Whether it’s a Toyota Supra with its nose out in the sun, or a bunch of crazy Scandinavian dudes partying it up, there is beauty everywhere.


And there’s virtually no downtime, which means there are cool cars on the track all the time.


The problem with non-stop on-track action is that I find it very hard to know when to stop.


I keep telling myself that if I leave my spot, I might miss something cool.


Some of the cars look so tasty, you could just take a bite out of them. But seriously though, shooting at Gatebil is actually a logistical nightmare.


There are just too many amazing builds and on-track activities, but not enough time to capture everything at the three-day event. We have to somehow pick and choose our battles.


Enter our fearless leader, Rod ‘bot’ Chong. The robot that loves car culture and 1/43 scale diecast models of Porsches. He helps us orchestrate the event and points us in the right direction. Somehow it all works out.

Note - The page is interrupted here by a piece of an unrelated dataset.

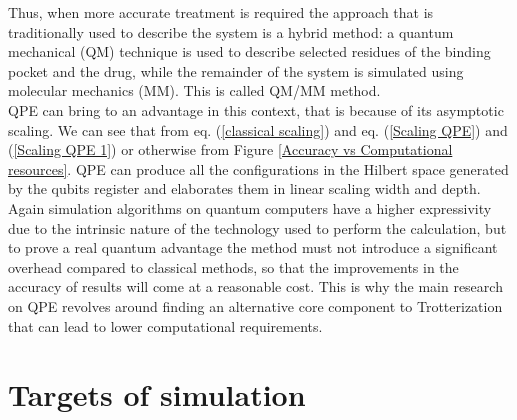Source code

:Thus, when more accurate treatment is required the approach that is traditionally used to describe the system is a hybrid method: a quantum mechanical (QM) technique is used to describe selected residues of the binding pocket and the drug, while the remainder of the system is simulated using molecular mechanics (MM). This is called QM/MM method. \\
QPE can bring to an advantage in this context, that is because of its asymptotic scaling. We can see that from eq. (\ref{classical scaling}) and eq. (\ref{Scaling QPE}) and (\ref{Scaling QPE 1}) or otherwise from Figure \ref{Accuracy vs Computational resources}. QPE can produce all the configurations in the Hilbert space generated by the qubits register and elaborates them in linear scaling width and depth. \\
Again simulation algorithms on quantum computers have a higher expressivity due to the intrinsic nature of the technology used to perform the calculation, but to prove a real quantum advantage the method must not introduce a significant overhead compared to classical methods, so that the improvements in the accuracy of results will come at a reasonable cost. This is why the main research on QPE revolves around finding an alternative core component to Trotterization that can lead to lower computational requirements.

\section{Targets of simulation}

Also working behind the scenes is Annika Göksu, our Production Manager. If it was not for her, I would probably book my flights into the wrong country. Sitting next to her is my partner in crime, the Beavis to my Butt-head, Mr. Bryn Musselwhite. For Gatebil Mantorp in Sweden, the photography load was shared between the two of us – with additional help from Rodbot. But only after feeding him a few 1/43 scale diecasts.


When in Sweden right? Stopping by IKEA for lunch, I really wanted to buy some cushions for my home, but I knew for a fact they wouldn’t have fit in my luggage.


Rod may not have a heart, but he has robot feelings, and was jumping for joy when he spotted his favorite car at Mantorp.


It was a ’79 930 Turbo with genuine 935 body panels from Porsche. On top of that it’s street legal.


It’s also tuned to 650hp at the rear wheels, and boy did it sound amazing!


While the 935 was nice, I just did not have time to do a full car feature on it because I had so many other features lined up, on top of our normal event coverage. I started by shooting Peter Pentell’s LaSupra, aka ‘Epic Lancia’ with its new livery and fresh new RAYS Volk Racing TE37 wheels. I loved the way it looked when it was red, but the way it pops in blue is something else. I swear there is no bad angle with this wonderful build.


The nice thing about shooting car features at Mantorp Park is that the officials are really accommodating of us Speedhunters.


Once the on-track activities were over for the day, we had use of the track to shoot car features. With so much open space, it provides for some super-clean backgrounds which really lets us focus on the car themselves.


Also, because the location is so far north the sun does not fully set until past 10:00pm, allowing us to keep shooting up to 11 at night!


Now, I know I am teasing you guys with all the car features that I shot, but all of these will be released shortly for your viewing pleasure. How about the engine bay in this BMW E30? The cleanest thing you’ve ever seen, right? Honestly, it was amazing.


As always, the cool thing about Gatebil is the fact that many of the crazy builds are in fact street legal. That’s right – this Porsche Cup-look 997 could be used as a daily driver if you wished.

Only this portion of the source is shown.